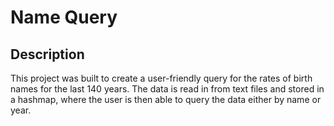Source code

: # Name Query

## Description
This project was built to create a user-friendly query for the rates of birth names for the last 140 years. The data is read in from text files and stored in a hashmap,
where the user is then able to query the data either by name or year. 
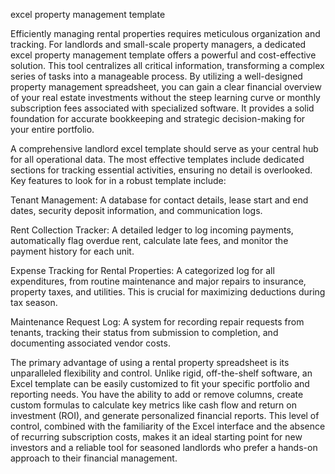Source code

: excel property management template


Efficiently managing rental properties requires meticulous organization and tracking. For landlords and small-scale property managers, a dedicated excel property management template offers a powerful and cost-effective solution. This tool centralizes all critical information, transforming a complex series of tasks into a manageable process. By utilizing a well-designed property management spreadsheet, you can gain a clear financial overview of your real estate investments without the steep learning curve or monthly subscription fees associated with specialized software. It provides a solid foundation for accurate bookkeeping and strategic decision-making for your entire portfolio.



A comprehensive landlord excel template should serve as your central hub for all operational data. The most effective templates include dedicated sections for tracking essential activities, ensuring no detail is overlooked. Key features to look for in a robust template include:





Tenant Management: A database for contact details, lease start and end dates, security deposit information, and communication logs.


Rent Collection Tracker: A detailed ledger to log incoming payments, automatically flag overdue rent, calculate late fees, and monitor the payment history for each unit.


Expense Tracking for Rental Properties: A categorized log for all expenditures, from routine maintenance and major repairs to insurance, property taxes, and utilities. This is crucial for maximizing deductions during tax season.


Maintenance Request Log: A system for recording repair requests from tenants, tracking their status from submission to completion, and documenting associated vendor costs.





The primary advantage of using a rental property spreadsheet is its unparalleled flexibility and control. Unlike rigid, off-the-shelf software, an Excel template can be easily customized to fit your specific portfolio and reporting needs. You have the ability to add or remove columns, create custom formulas to calculate key metrics like cash flow and return on investment (ROI), and generate personalized financial reports. This level of control, combined with the familiarity of the Excel interface and the absence of recurring subscription costs, makes it an ideal starting point for new investors and a reliable tool for seasoned landlords who prefer a hands-on approach to their financial management.
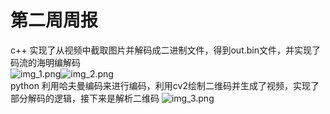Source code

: # 第二周周报
c++ 实现了从视频中截取图片并解码成二进制文件，得到out.bin文件，并实现了码流的海明编解码  
![img_1.png](img_1.png)![img_2.png](img_2.png)  
python  利用哈夫曼编码来进行编码，利用cv2绘制二维码并生成了视频，实现了部分解码的逻辑，接下来是解析二维码
![img_3.png](img_3.png)
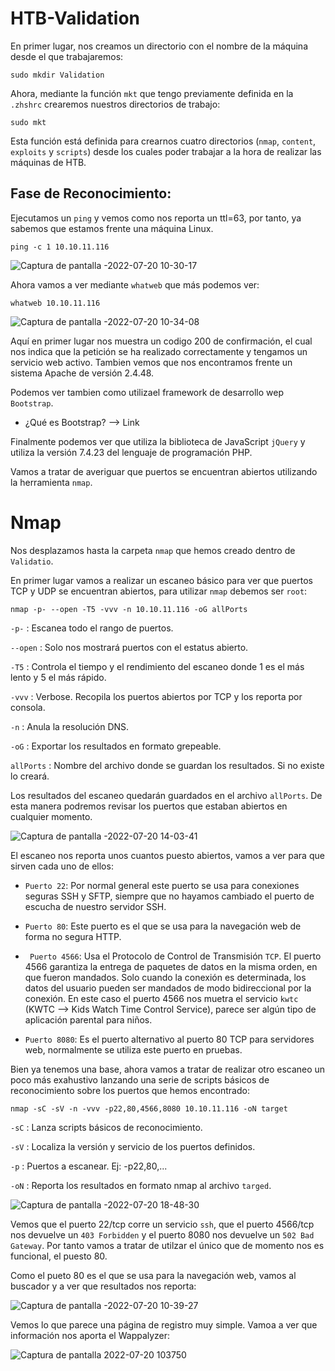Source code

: 
# HTB-Validation

En primer lugar, nos creamos un directorio con el nombre de la máquina desde el que trabajaremos:

    sudo mkdir Validation
    
Ahora, mediante la función <a href="../Web/Herramientas_y_Scripts/mkt.html" style="text-decoration:none">`mkt`</a> que tengo previamente definida en la `.zhshrc` crearemos nuestros directorios de trabajo:

    sudo mkt

Esta función está definida para crearnos cuatro directorios (`nmap`, `content`, `exploits` y `scripts`) desde los cuales poder trabajar a la hora de
realizar las máquinas de HTB.

## Fase de Reconocimiento:

Ejecutamos un `ping` y vemos como nos reporta un ttl=63, por tanto, ya sabemos que estamos frente una máquina Linux.

    ping -c 1 10.10.11.116
    
![Captura de pantalla -2022-07-20 10-30-17](https://user-images.githubusercontent.com/103068924/180005076-f47e79bb-ef02-40a7-8b6a-07fd7ac0f0bf.png)
    
Ahora vamos a ver mediante `whatweb` que más podemos ver:

    whatweb 10.10.11.116
    
![Captura de pantalla -2022-07-20 10-34-08](https://user-images.githubusercontent.com/103068924/180005282-38818870-b4d1-4b7e-9ab1-2212b9c86537.png)

Aquí en primer lugar nos muestra un codigo 200 de confirmación, el cual nos indica que la petición se ha realizado correctamente y tengamos un
servicio web activo. Tambien vemos que nos encontramos frente un sistema
Apache de versión 2.4.48.

Podemos ver tambien como utilizael framework de desarrollo wep `Bootstrap`.

* ¿Qué es Bootstrap? --> <a href="https://www.hostinger.mx/tutoriales/que-es-bootstrap" style="text-decoration:none">Link</a> 
    
Finalmente podemos ver que utiliza la biblioteca de JavaScript `jQuery` y utiliza la versión 7.4.23 del lenguaje de programación PHP.

Vamos a tratar de averiguar que puertos se encuentran abiertos utilizando la 
herramienta `nmap`.

# Nmap

Nos desplazamos hasta la carpeta `nmap` que hemos creado dentro de `Validatio`.

En primer lugar vamos a realizar un escaneo básico para ver que puertos TCP y UDP se encuentran abiertos, para utilizar `nmap` debemos
ser `root`:

    nmap -p- --open -T5 -vvv -n 10.10.11.116 -oG allPorts

`-p-` : Escanea todo el rango de puertos.
  
`--open` : Solo nos mostrará puertos con el estatus abierto.
             
`-T5` : Controla el tiempo y el rendimiento del escaneo donde 1 es el más lento  y 5 el más rápido.
             
`-vvv` : Verbose. Recopila los puertos abiertos por TCP y los reporta por consola.
             
`-n` : Anula la resolución DNS.

`-oG` : Exportar los resultados en formato grepeable.
  
`allPorts` : Nombre del archivo donde se guardan los resultados. Si no existe lo creará.
  
Los resultados del escaneo quedarán guardados en el archivo `allPorts`. De esta manera podremos revisar los puertos que estaban abiertos en cualquier
momento.

![Captura de pantalla -2022-07-20 14-03-41](https://user-images.githubusercontent.com/103068924/180032930-cc4431a2-1682-409b-a2f0-995e6cd4af2d.png)

El escaneo nos reporta unos cuantos puesto abiertos, vamos a ver para que sirven cada uno de ellos:

* `Puerto 22`: Por normal general este puerto se usa para conexiones seguras SSH y SFTP, siempre que no hayamos cambiado el puerto de escucha de nuestro servidor SSH.

* `Puerto 80`: Este puerto es el que se usa para la navegación web de forma no segura HTTP.

* ` Puerto 4566`: Usa el Protocolo de Control de Transmisión `TCP`. El puerto 4566 garantiza la entrega de paquetes de datos en la misma orden, en que fueron mandados. Solo cuando la conexión es determinada, los datos del usuario pueden ser mandados de modo bidireccional por la conexión. En este caso el puerto 4566 nos muetra el servicio `kwtc` (KWTC --> Kids Watch Time Control Service), parece ser algún tipo de aplicación parental para niños.

* `Puerto 8080`: Es el puerto alternativo al puerto 80 TCP para servidores web, normalmente se utiliza este puerto en pruebas.

Bien ya tenemos una base, ahora vamos a tratar de realizar otro escaneo un poco más exahustivo lanzando una serie
de scripts básicos de reconocimiento sobre los puertos que hemos encontrado:

    nmap -sC -sV -n -vvv -p22,80,4566,8080 10.10.11.116 -oN target
    
  
`-sC` : Lanza scripts básicos de reconocimiento.
 
`-sV` : Localiza la versión y servicio de los puertos definidos. 
 
`-p` : Puertos a escanear.    Ej:  -p22,80,...
 
`-oN` : Reporta los resultados en formato nmap al archivo `targed`.

![Captura de pantalla -2022-07-20 18-48-30](https://user-images.githubusercontent.com/103068924/180038969-37faba03-8edf-40b7-aa9a-bb186777e820.png)

Vemos que el puerto 22/tcp corre un servicio `ssh`, que el puerto 4566/tcp nos devuelve un `403 Forbidden` y el
puerto 8080 nos devuelve un `502 Bad Gateway`. Por tanto vamos a tratar de utilzar el único que de momento nos es
funcional, el puesto 80.

Como el pueto 80 es el que se usa para la navegación web, vamos al buscador y a ver que resultados nos reporta:

![Captura de pantalla -2022-07-20 10-39-27](https://user-images.githubusercontent.com/103068924/180041181-35a05afa-ba3b-4889-b978-8893cd65767a.png)

Vemos lo que parece una página de registro muy simple. Vamoa a ver que información nos aporta el Wappalyzer:

![Captura de pantalla 2022-07-20 103750](https://user-images.githubusercontent.com/103068924/180041725-a5cfd9fc-6e00-4ecd-b5d0-088be73248e3.png)








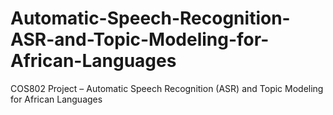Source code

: # Automatic-Speech-Recognition-ASR-and-Topic-Modeling-for-African-Languages
COS802 Project – Automatic Speech Recognition (ASR) and Topic Modeling for African Languages
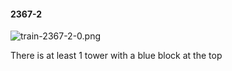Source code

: #### 2367-2
![train-2367-2-0.png](https://github.com/lil-lab/nlvr/raw/master/nlvr/train/images/72/train-2367-2-0.png "train-2367-2-0.png")

There is at least 1 tower with a blue block at the top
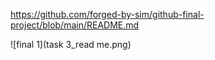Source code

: https://github.com/forged-by-sim/github-final-project/blob/main/README.md



![final 1](task 3_read me.png)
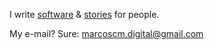 I write [software](https://github.com/MarcosCobena) &
[stories](https://medium.com/@MarcosCobena) for people.

My e-mail? Sure:
[marcoscm.digital@gmail.com](mailto:marcoscm.digital@gmail.com)

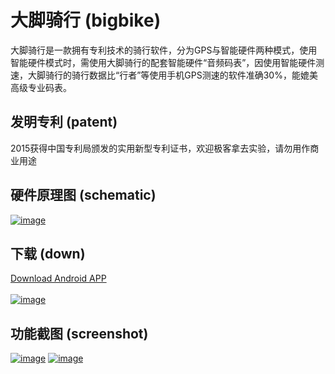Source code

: # 大脚骑行 (bigbike)
大脚骑行是一款拥有专利技术的骑行软件，分为GPS与智能硬件两种模式，使用智能硬件模式时，需使用大脚骑行的配套智能硬件“音频码表”，因使用智能硬件测速，大脚骑行的骑行数据比“行者”等使用手机GPS测速的软件准确30%，能媲美高级专业码表。

## 发明专利 (patent)
2015获得中国专利局颁发的实用新型专利证书，欢迎极客拿去实验，请勿用作商业用途

## 硬件原理图 (schematic)
[![image](https://github.com/onanying/bigbike-android/blob/master/picture/schematic_thumb.jpg?raw=true)](https://github.com/onanying/bigbike-android/blob/master/picture/schematic.jpg?raw=true)

## 下载 (down)
[Download Android APP](http://android.myapp.com/myapp/detail.htm?apkName=cn.bigbike.cycling)
<br><br>
[![image](https://github.com/onanying/bigbike-android/blob/master/picture/screenshot_thumb.jpg?raw=true)](https://github.com/onanying/bigbike-android/blob/master/picture/screenshot.jpg?raw=true)

## 功能截图 (screenshot)
[![image](https://github.com/onanying/bigbike-android/blob/master/picture/app_thumb.jpg?raw=true)](https://github.com/onanying/bigbike-android/blob/master/picture/app.jpg?raw=true)
[![image](https://github.com/onanying/bigbike-android/blob/master/picture/device_thumb.jpg?raw=true)](https://github.com/onanying/bigbike-android/blob/master/picture/device.jpg?raw=true)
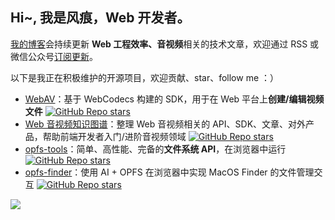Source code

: ## Hi~, 我是风痕，Web 开发者。

[我的博客](https://fenghen.me/)会持续更新 **Web 工程效率、音视频**相关的技术文章，欢迎通过 RSS 或微信公众号[订阅更新](https://fenghen.me/subscribe.html)。

以下是我正在积极维护的开源项目，欢迎贡献、star、follow me ：）

- [WebAV](https://github.com/WebAV-Tech/WebAV/)：基于 WebCodecs 构建的 SDK，用于在 Web 平台上**创建/编辑视频文件** [![GitHub Repo stars](https://img.shields.io/github/stars/WebAV-Tech/WebAV)](https://github.com/WebAV-Tech/WebAV/)
- [Web 音视频知识图谱](https://github.com/hughfenghen/WebAV-KnowledgeGraph)：整理 Web 音视频相关的 API、SDK、文章、对外产品，帮助前端开发者入门/进阶音视频领域 [![GitHub Repo stars](https://img.shields.io/github/stars/hughfenghen/WebAV-KnowledgeGraph)](https://github.com/hughfenghen/WebAV-KnowledgeGraph)
- [opfs-tools](https://github.com/hughfenghen/opfs-tools/)：简单、高性能、完备的**文件系统 API**，在浏览器中运行 [![GitHub Repo stars](https://img.shields.io/github/stars/hughfenghen/opfs-tools)](https://github.com/hughfenghen/opfs-tools/)
- [opfs-finder](https://github.com/hughfenghen/opfs-finder)：使用 AI + OPFS 在浏览器中实现 MacOS Finder 的文件管理交互 [![GitHub Repo stars](https://img.shields.io/github/stars/hughfenghen/opfs-finder)](https://github.com/hughfenghen/opfs-finder)

<!-- 
- [opfs-tools-explorer](https://github.com/hughfenghen/opfs-tools-explorer)：基于 opfs-tools 实现的浏览器文件管理 UI [![GitHub Repo stars](https://img.shields.io/github/stars/hughfenghen/opfs-tools-explorer)](https://github.com/hughfenghen/opfs-tools-explorer)
-->

![](https://github-readme-stats.vercel.app/api?username=hughfenghen&theme=dark&show_icons=true)
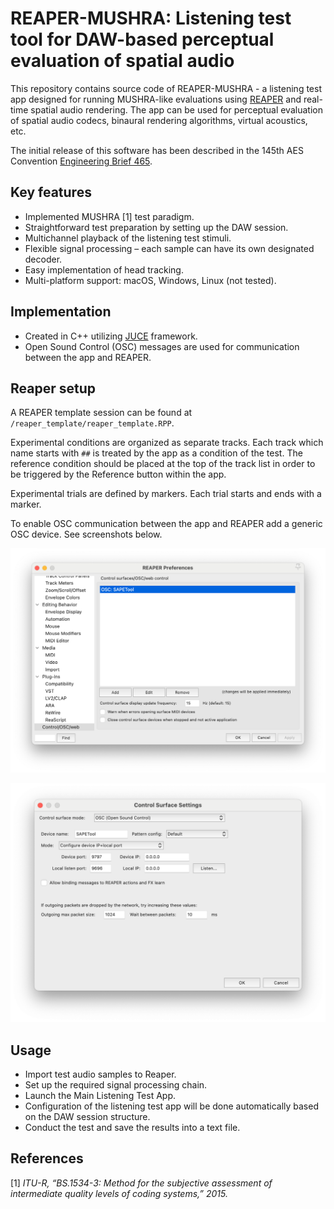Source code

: # REAPER-MUSHRA: Listening test tool for DAW-based perceptual evaluation of spatial audio

This repository contains source code of REAPER-MUSHRA - a listening test app designed for running MUSHRA-like evaluations using [REAPER](https://reaper.fm) and real-time spatial audio rendering. The app can be used for perceptual evaluation of spatial audio codecs, binaural rendering algorithms, virtual acoustics, etc.

The initial release of this software has been described in the 145th AES Convention [Engineering Brief 465](https://www.aes.org/e-lib/browse.cfm?elib=19730).

## Key features
- Implemented MUSHRA [1] test paradigm.
- Straightforward test preparation by setting up the DAW session.
- Multichannel playback of the listening test stimuli.
- Flexible signal processing – each sample can have its own designated decoder.
- Easy implementation of head tracking.
- Multi-platform support: macOS, Windows, Linux (not tested).

## Implementation
- Created in C++ utilizing [JUCE](https://github.com/juce-framework/JUCE) framework.
- Open Sound Control (OSC) messages are used for communication between the app and REAPER.

## Reaper setup
A REAPER template session can be found at `/reaper_template/reaper_template.RPP`. 

Experimental conditions are organized as separate tracks. Each track which name starts with `##` is treated by the app as a condition of the test. The reference condition should be placed at the top of the track list in order to be triggered by the Reference button within the app.

Experimental trials are defined by markers. Each trial starts and ends with a marker.

To enable OSC communication between the app and REAPER add a generic OSC device. See screenshots below. 

![alt text](REAPER_preferences1.png "REAPER Preferences")

![alt text](REAPER_preferences2.png "REAPER Preferences")

## Usage
- Import test audio samples to Reaper.
- Set up the required signal processing chain.
- Launch the Main Listening Test App.
- Configuration of the listening test app will be done automatically based on the DAW session structure.
- Conduct the test and save the results into a text file.

## References
[1] *ITU-R, “BS.1534-3: Method for the subjective assessment of intermediate quality levels of coding systems,” 2015.*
────
Please say how many lines in the records contain the word "encuentran", and give only that number.

Result: 2